Visit the yarn ui again (http: // localhost: 8088). You will see that Samza is running normally, rather than an error message!

Disable Samza:

Once everything is done, you can use the grid script to close all related servers.
root@dev:/usr/local/hello-samza #  bin/grid stop all 

Output example:
EXECUTING: stop allEXECUTING: stop kafkaEXECUTING: stop yarnstopping resourcemanagerstopping nodemanagerEXECUTING: stop zookeeperJMX enabled by defaultUsing config: /usr/local/hello-samza/deploy/zookeeper/bin/../conf/zoo.cfgStopping zookeeper ... STOPPED

Start Samza:

Yes. You can use the grid script to start all services,

root@dev:/usr/local/hello-samza #  bin/grid start all 

Output example:
EXECUTING: start allEXECUTING: start zookeeperJMX enabled by defaultUsing config: /usr/local/hello-samza/deploy/zookeeper/bin/../conf/zoo.cfgStarting zookeeper ... STARTEDEXECUTING: start yarn....EXECUTING: start kafka
 

Contact Us

The content source of this page is from Internet, which doesn't represent Alibaba Cloud's opinion; products and services mentioned on that page don't have any relationship with Alibaba Cloud. If the content of the page makes you feel confusing, please write us an email, we will handle the problem within 5 days after receiving your email.

If you find any instances of plagiarism from the community, please send an email to: info-contact@alibabacloud.com and provide relevant evidence. A staff member will contact you within 5 working days.

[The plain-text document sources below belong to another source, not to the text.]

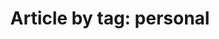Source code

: ---
layout: blog_by_tag
title: 'Article by tag: personal'
tag: personal
permalink: /blog/tag/personal/
---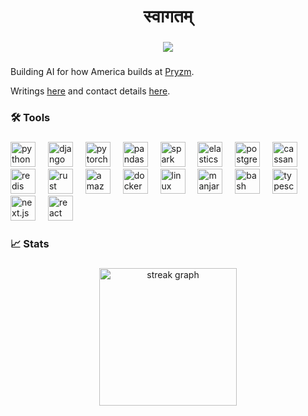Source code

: ###

<h1 align="center"> स्वागतम् </h1>

###

<div align="center">
  <img src="https://visitor-badge.laobi.icu/badge?page_id=rajrkane.rajrkane&"  />
</div>

###

Building AI for how America builds at <a href="https://pryzm.io">Pryzm</a>.

Writings <a href="https://rajrkane.com/blog">here</a> and contact details <a href="https://rajrkane.com/contact">here</a>.

###

<h3 align="left">🛠️ Tools</h3>

###

<div align="left">
  <img src="https://cdn.jsdelivr.net/gh/devicons/devicon@latest/icons/python/python-original.svg" height="40" alt="python logo"  />
  <img width="12" />
  <img src="https://cdn.jsdelivr.net/gh/devicons/devicon@latest/icons/django/django-plain.svg" height="40" alt="django logo"/>
  <img width="12" />
  <img src="https://cdn.jsdelivr.net/gh/devicons/devicon@latest/icons/pytorch/pytorch-plain-wordmark.svg" height="40" alt="pytorch logo" />
  <img width="12" />
  <img src="https://cdn.jsdelivr.net/gh/devicons/devicon@latest/icons/pandas/pandas-original-wordmark.svg" height="40" alt="pandas logo" />
  <img width="12" />
  <img src="https://cdn.jsdelivr.net/gh/devicons/devicon@latest/icons/apachespark/apachespark-original-wordmark.svg" height = "40" alt="spark logo" />
  <img width="12" />
  <img src="https://cdn.jsdelivr.net/gh/devicons/devicon@latest/icons/elasticsearch/elasticsearch-original.svg" height="40" alt="elasticsearch logo" />
  <img width="12" />
  <img src="https://cdn.jsdelivr.net/gh/devicons/devicon@latest/icons/postgresql/postgresql-original.svg" height="40" alt="postgres logo" />
  <img width="12" />
  <img src="https://cdn.jsdelivr.net/gh/devicons/devicon@latest/icons/cassandra/cassandra-original.svg" height="40" alt="cassandra logo" />  
  <img width="12" />
  <img src="https://cdn.jsdelivr.net/gh/devicons/devicon@latest/icons/redis/redis-original.svg" height="40" alt="redis logo"/>
  <img width="12" />
  <img src="https://cdn.jsdelivr.net/gh/devicons/devicon@latest/icons/rust/rust-original.svg" height="40" alt="rust logo" />
  <img width="12" />
  <img src="https://cdn.jsdelivr.net/gh/devicons/devicon@latest/icons/amazonwebservices/amazonwebservices-plain-wordmark.svg" height="40" alt="amazonwebservices logo"  />
  <img width="12" />
  <img src="https://cdn.jsdelivr.net/gh/devicons/devicon@latest/icons/docker/docker-original.svg" height="40" alt="docker logo"  />
  <img width="12" />
  <img src="https://cdn.jsdelivr.net/gh/devicons/devicon@latest/icons/linux/linux-original.svg" height="40" alt="linux logo" />
  <img width="12" />
  <img src="https://upload.wikimedia.org/wikipedia/commons/3/3e/Manjaro-logo.svg" height="40" alt="manjaro logo" />
  <img width="12" />
  <img src="https://cdn.jsdelivr.net/gh/devicons/devicon@latest/icons/bash/bash-original.svg" height="40" alt="bash logo" />
  <img width="12" />
  <img src="https://cdn.jsdelivr.net/gh/devicons/devicon@latest/icons/typescript/typescript-original.svg" height="40" alt="typescript logo" />
  <img width="12" />
  <img src="https://cdn.jsdelivr.net/gh/devicons/devicon@latest/icons/nextjs/nextjs-original.svg" height="40" alt="next.js logo"  />
  <img width="12" />
  <img src="https://cdn.jsdelivr.net/gh/devicons/devicon@latest/icons/react/react-original.svg" height="40" alt="react logo" />
</div>

###

<h3 align="left">📈 Stats</h3>

###

<div align="center">
  <img src="https://streak-stats.demolab.com?user=rajrkane&theme=monokai&hide_border=true" height="220" alt="streak graph"  />
</div>

###
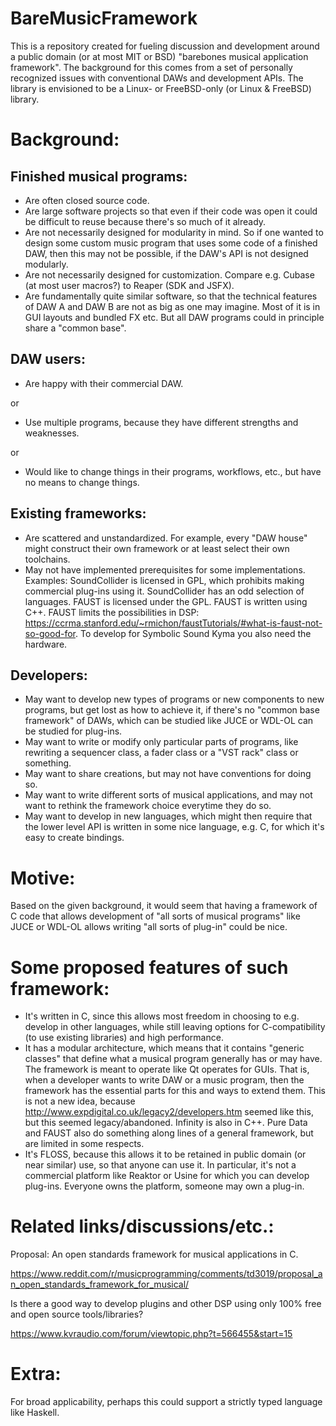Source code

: # BareMusicFramework

This is a repository created for fueling discussion and development around a public domain (or at most MIT or BSD) "barebones musical application framework". The background for this comes from a set of personally recognized issues with conventional DAWs and development APIs. The library is envisioned to be a Linux- or FreeBSD-only (or Linux & FreeBSD) library.

# Background:

## Finished musical programs:

* Are often closed source code.
* Are large software projects so that even if their code was open it could be difficult to reuse because there's so much of it already.
* Are not necessarily designed for modularity in mind. So if one wanted to design some custom music program that uses some code of a finished DAW, then this may not be possible, if the DAW's API is not designed modularly.
* Are not necessarily designed for customization. Compare e.g. Cubase (at most user macros?) to Reaper (SDK and JSFX).
* Are fundamentally quite similar software, so that the technical features of DAW A and DAW B are not as big as one may imagine. Most of it is in GUI layouts and bundled FX etc. But all DAW programs could in principle share a "common base".

## DAW users:

* Are happy with their commercial DAW.

or

* Use multiple programs, because they have different strengths and weaknesses.

or

* Would like to change things in their programs, workflows, etc., but have no means to change things.

## Existing frameworks:

* Are scattered and unstandardized. For example, every "DAW house" might construct their own framework or at least select their own toolchains.
* May not have implemented prerequisites for some implementations. Examples: SoundCollider is licensed in GPL, which prohibits making commercial plug-ins using it. SoundCollider has an odd selection of languages. FAUST is licensed under the GPL. FAUST is written using C++. FAUST limits the possibilities in DSP: https://ccrma.stanford.edu/~rmichon/faustTutorials/#what-is-faust-not-so-good-for. To develop for Symbolic Sound Kyma you also need the hardware.

## Developers:

* May want to develop new types of programs or new components to new programs, but get lost as how to achieve it, if there's no "common base framework" of DAWs, which can be studied like JUCE or WDL-OL can be studied for plug-ins.
* May want to write or modify only particular parts of programs, like rewriting a sequencer class, a fader class or a "VST rack" class or something.
* May want to share creations, but may not have conventions for doing so.
* May want to write different sorts of musical applications, and may not want to rethink the framework choice everytime they do so.
* May want to develop in new languages, which might then require that the lower level API is written in some nice language, e.g. C, for which it's easy to create bindings.

# Motive:

Based on the given background, it would seem that having a framework of C code that allows development of "all sorts of musical programs" like JUCE or WDL-OL allows writing "all sorts of plug-in" could be nice.

# Some proposed features of such framework:

* It's written in C, since this allows most freedom in choosing to e.g. develop in other languages, while still leaving options for C-compatibility (to use existing libraries) and high performance.
* It has a modular architecture, which means that it contains "generic classes" that define what a musical program generally has or may have. The framework is meant to operate like Qt operates for GUIs. That is, when a developer wants to write DAW or a music program, then the framework has the essential parts for this and ways to extend them. This is not a new idea, because http://www.expdigital.co.uk/legacy2/developers.htm seemed like this, but this seemed legacy/abandoned. Infinity is also in C++. Pure Data and FAUST also do something along lines of a general framework, but are limited in some respects.
* It's FLOSS, because this allows it to be retained in public domain (or near similar) use, so that anyone can use it. In particular, it's not a commercial platform like Reaktor or Usine for which you can develop plug-ins. Everyone owns the platform, someone may own a plug-in.

# Related links/discussions/etc.:

Proposal: An open standards framework for musical applications in C.

https://www.reddit.com/r/musicprogramming/comments/td3019/proposal_an_open_standards_framework_for_musical/

Is there a good way to develop plugins and other DSP using only 100% free and open source tools/libraries?

https://www.kvraudio.com/forum/viewtopic.php?t=566455&start=15

# Extra:

For broad applicability, perhaps this could support a strictly typed language like Haskell.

A Free Trial That Lets You Build Big!

Start building with 50+ products and up to 12 months usage for Elastic Compute Service

  • Sales Support

    1 on 1 presale consultation

  • After-Sales Support

    24/7 Technical Support 6 Free Tickets per Quarter Faster Response

  • Alibaba Cloud offers highly flexible support services tailored to meet your exact needs.